EXERCISE DIRECTIONS —
Reproduce the records word for word, apart from the images they contain.

(Source texts of formatted documents)
----
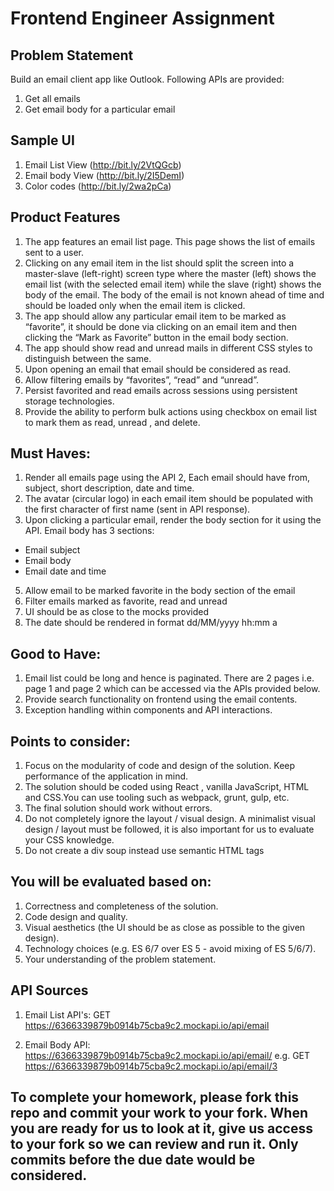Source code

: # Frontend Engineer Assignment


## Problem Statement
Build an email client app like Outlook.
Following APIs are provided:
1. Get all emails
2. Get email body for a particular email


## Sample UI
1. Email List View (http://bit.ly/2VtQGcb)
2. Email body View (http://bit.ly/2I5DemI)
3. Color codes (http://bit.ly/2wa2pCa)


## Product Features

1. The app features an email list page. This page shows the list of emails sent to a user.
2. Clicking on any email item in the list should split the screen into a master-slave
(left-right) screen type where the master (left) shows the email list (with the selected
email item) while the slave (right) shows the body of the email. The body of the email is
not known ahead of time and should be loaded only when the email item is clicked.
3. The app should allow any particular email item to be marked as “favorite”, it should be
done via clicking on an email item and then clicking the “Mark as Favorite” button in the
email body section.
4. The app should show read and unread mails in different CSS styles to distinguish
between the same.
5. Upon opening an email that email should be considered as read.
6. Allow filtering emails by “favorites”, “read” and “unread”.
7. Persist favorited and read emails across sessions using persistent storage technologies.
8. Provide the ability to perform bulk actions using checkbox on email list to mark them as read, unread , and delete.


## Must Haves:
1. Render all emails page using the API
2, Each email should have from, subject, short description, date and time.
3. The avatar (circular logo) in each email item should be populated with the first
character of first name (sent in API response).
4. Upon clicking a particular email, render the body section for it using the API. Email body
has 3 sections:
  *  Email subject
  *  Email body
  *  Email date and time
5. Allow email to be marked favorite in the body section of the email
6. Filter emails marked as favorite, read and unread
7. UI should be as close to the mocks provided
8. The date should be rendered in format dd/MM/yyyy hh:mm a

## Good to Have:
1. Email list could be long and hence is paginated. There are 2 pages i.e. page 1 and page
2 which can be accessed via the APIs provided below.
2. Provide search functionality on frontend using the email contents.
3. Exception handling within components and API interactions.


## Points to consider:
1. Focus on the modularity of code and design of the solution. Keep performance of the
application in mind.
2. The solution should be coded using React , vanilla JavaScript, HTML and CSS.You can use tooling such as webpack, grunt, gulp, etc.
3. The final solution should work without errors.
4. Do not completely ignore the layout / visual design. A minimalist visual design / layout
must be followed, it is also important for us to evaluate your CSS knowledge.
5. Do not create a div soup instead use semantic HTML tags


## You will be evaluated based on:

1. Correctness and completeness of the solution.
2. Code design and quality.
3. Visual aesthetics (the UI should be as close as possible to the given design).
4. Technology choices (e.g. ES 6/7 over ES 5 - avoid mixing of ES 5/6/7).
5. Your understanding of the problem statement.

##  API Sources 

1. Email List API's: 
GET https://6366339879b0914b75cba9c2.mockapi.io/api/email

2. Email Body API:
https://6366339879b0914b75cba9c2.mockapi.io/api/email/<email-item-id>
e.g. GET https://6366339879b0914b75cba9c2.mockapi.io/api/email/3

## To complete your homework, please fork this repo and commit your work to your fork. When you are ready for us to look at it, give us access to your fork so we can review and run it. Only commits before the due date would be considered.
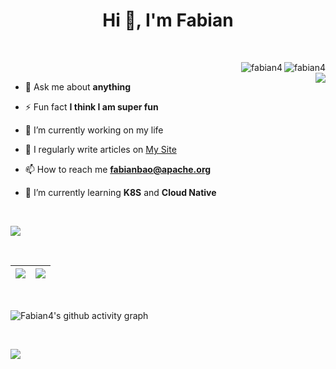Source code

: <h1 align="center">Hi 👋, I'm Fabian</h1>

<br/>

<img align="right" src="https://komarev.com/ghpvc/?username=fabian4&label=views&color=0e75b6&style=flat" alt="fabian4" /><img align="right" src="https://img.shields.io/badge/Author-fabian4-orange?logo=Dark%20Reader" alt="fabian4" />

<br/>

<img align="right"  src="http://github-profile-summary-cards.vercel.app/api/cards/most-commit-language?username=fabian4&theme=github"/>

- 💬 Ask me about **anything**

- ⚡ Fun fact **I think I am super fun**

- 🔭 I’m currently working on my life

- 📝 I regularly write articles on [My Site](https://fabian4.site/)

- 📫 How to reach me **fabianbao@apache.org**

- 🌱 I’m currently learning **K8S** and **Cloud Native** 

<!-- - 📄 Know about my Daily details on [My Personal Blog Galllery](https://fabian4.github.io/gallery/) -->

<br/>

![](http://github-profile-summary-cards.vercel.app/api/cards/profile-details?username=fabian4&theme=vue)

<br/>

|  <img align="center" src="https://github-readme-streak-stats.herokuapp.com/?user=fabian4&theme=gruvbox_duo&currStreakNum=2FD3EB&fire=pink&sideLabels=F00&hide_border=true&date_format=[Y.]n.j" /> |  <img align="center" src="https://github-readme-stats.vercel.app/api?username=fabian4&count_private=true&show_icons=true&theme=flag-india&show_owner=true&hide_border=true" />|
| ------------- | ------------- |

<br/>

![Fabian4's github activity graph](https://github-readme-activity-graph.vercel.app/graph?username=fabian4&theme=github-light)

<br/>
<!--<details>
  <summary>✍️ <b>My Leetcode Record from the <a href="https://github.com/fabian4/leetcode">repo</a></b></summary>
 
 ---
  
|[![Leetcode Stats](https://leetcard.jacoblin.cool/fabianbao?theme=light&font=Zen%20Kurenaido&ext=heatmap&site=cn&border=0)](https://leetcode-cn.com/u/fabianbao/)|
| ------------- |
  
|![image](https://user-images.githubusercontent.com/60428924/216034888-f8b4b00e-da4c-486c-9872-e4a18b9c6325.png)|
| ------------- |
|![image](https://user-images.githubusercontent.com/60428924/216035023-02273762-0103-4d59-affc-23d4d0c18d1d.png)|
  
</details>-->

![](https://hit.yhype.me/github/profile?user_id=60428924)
----
ANSWER TO THE PROBLEM —
Source code

: # Frontend Engineer Assignment


## Problem Statement
Build an email client app like Outlook.
Following APIs are provided:
1. Get all emails
2. Get email body for a particular email


## Sample UI
1. Email List View (http://bit.ly/2VtQGcb)
2. Email body View (http://bit.ly/2I5DemI)
3. Color codes (http://bit.ly/2wa2pCa)


## Product Features

1. The app features an email list page. This page shows the list of emails sent to a user.
2. Clicking on any email item in the list should split the screen into a master-slave
(left-right) screen type where the master (left) shows the email list (with the selected
email item) while the slave (right) shows the body of the email. The body of the email is
not known ahead of time and should be loaded only when the email item is clicked.
3. The app should allow any particular email item to be marked as “favorite”, it should be
done via clicking on an email item and then clicking the “Mark as Favorite” button in the
email body section.
4. The app should show read and unread mails in different CSS styles to distinguish
between the same.
5. Upon opening an email that email should be considered as read.
6. Allow filtering emails by “favorites”, “read” and “unread”.
7. Persist favorited and read emails across sessions using persistent storage technologies.
8. Provide the ability to perform bulk actions using checkbox on email list to mark them as read, unread , and delete.


## Must Haves:
1. Render all emails page using the API
2, Each email should have from, subject, short description, date and time.
3. The avatar (circular logo) in each email item should be populated with the first
character of first name (sent in API response).
4. Upon clicking a particular email, render the body section for it using the API. Email body
has 3 sections:
  *  Email subject
  *  Email body
  *  Email date and time
5. Allow email to be marked favorite in the body section of the email
6. Filter emails marked as favorite, read and unread
7. UI should be as close to the mocks provided
8. The date should be rendered in format dd/MM/yyyy hh:mm a

## Good to Have:
1. Email list could be long and hence is paginated. There are 2 pages i.e. page 1 and page
2 which can be accessed via the APIs provided below.
2. Provide search functionality on frontend using the email contents.
3. Exception handling within components and API interactions.


## Points to consider:
1. Focus on the modularity of code and design of the solution. Keep performance of the
application in mind.
2. The solution should be coded using React , vanilla JavaScript, HTML and CSS.You can use tooling such as webpack, grunt, gulp, etc.
3. The final solution should work without errors.
4. Do not completely ignore the layout / visual design. A minimalist visual design / layout
must be followed, it is also important for us to evaluate your CSS knowledge.
5. Do not create a div soup instead use semantic HTML tags


## You will be evaluated based on:

1. Correctness and completeness of the solution.
2. Code design and quality.
3. Visual aesthetics (the UI should be as close as possible to the given design).
4. Technology choices (e.g. ES 6/7 over ES 5 - avoid mixing of ES 5/6/7).
5. Your understanding of the problem statement.

##  API Sources 

1. Email List API's: 
GET https://6366339879b0914b75cba9c2.mockapi.io/api/email

2. Email Body API:
https://6366339879b0914b75cba9c2.mockapi.io/api/email/<email-item-id>
e.g. GET https://6366339879b0914b75cba9c2.mockapi.io/api/email/3

## To complete your homework, please fork this repo and commit your work to your fork. When you are ready for us to look at it, give us access to your fork so we can review and run it. Only commits before the due date would be considered.
Source code

: <h1 align="center">Hi 👋, I'm Fabian</h1>

<br/>

<img align="right" src="https://komarev.com/ghpvc/?username=fabian4&label=views&color=0e75b6&style=flat" alt="fabian4" /><img align="right" src="https://img.shields.io/badge/Author-fabian4-orange?logo=Dark%20Reader" alt="fabian4" />

<br/>

<img align="right"  src="http://github-profile-summary-cards.vercel.app/api/cards/most-commit-language?username=fabian4&theme=github"/>

- 💬 Ask me about **anything**

- ⚡ Fun fact **I think I am super fun**

- 🔭 I’m currently working on my life

- 📝 I regularly write articles on [My Site](https://fabian4.site/)

- 📫 How to reach me **fabianbao@apache.org**

- 🌱 I’m currently learning **K8S** and **Cloud Native** 

<!-- - 📄 Know about my Daily details on [My Personal Blog Galllery](https://fabian4.github.io/gallery/) -->

<br/>

![](http://github-profile-summary-cards.vercel.app/api/cards/profile-details?username=fabian4&theme=vue)

<br/>

|  <img align="center" src="https://github-readme-streak-stats.herokuapp.com/?user=fabian4&theme=gruvbox_duo&currStreakNum=2FD3EB&fire=pink&sideLabels=F00&hide_border=true&date_format=[Y.]n.j" /> |  <img align="center" src="https://github-readme-stats.vercel.app/api?username=fabian4&count_private=true&show_icons=true&theme=flag-india&show_owner=true&hide_border=true" />|
| ------------- | ------------- |

<br/>

![Fabian4's github activity graph](https://github-readme-activity-graph.vercel.app/graph?username=fabian4&theme=github-light)

<br/>
<!--<details>
  <summary>✍️ <b>My Leetcode Record from the <a href="https://github.com/fabian4/leetcode">repo</a></b></summary>
 
 ---
  
|[![Leetcode Stats](https://leetcard.jacoblin.cool/fabianbao?theme=light&font=Zen%20Kurenaido&ext=heatmap&site=cn&border=0)](https://leetcode-cn.com/u/fabianbao/)|
| ------------- |
  
|![image](https://user-images.githubusercontent.com/60428924/216034888-f8b4b00e-da4c-486c-9872-e4a18b9c6325.png)|
| ------------- |
|![image](https://user-images.githubusercontent.com/60428924/216035023-02273762-0103-4d59-affc-23d4d0c18d1d.png)|
  
</details>-->

![](https://hit.yhype.me/github/profile?user_id=60428924)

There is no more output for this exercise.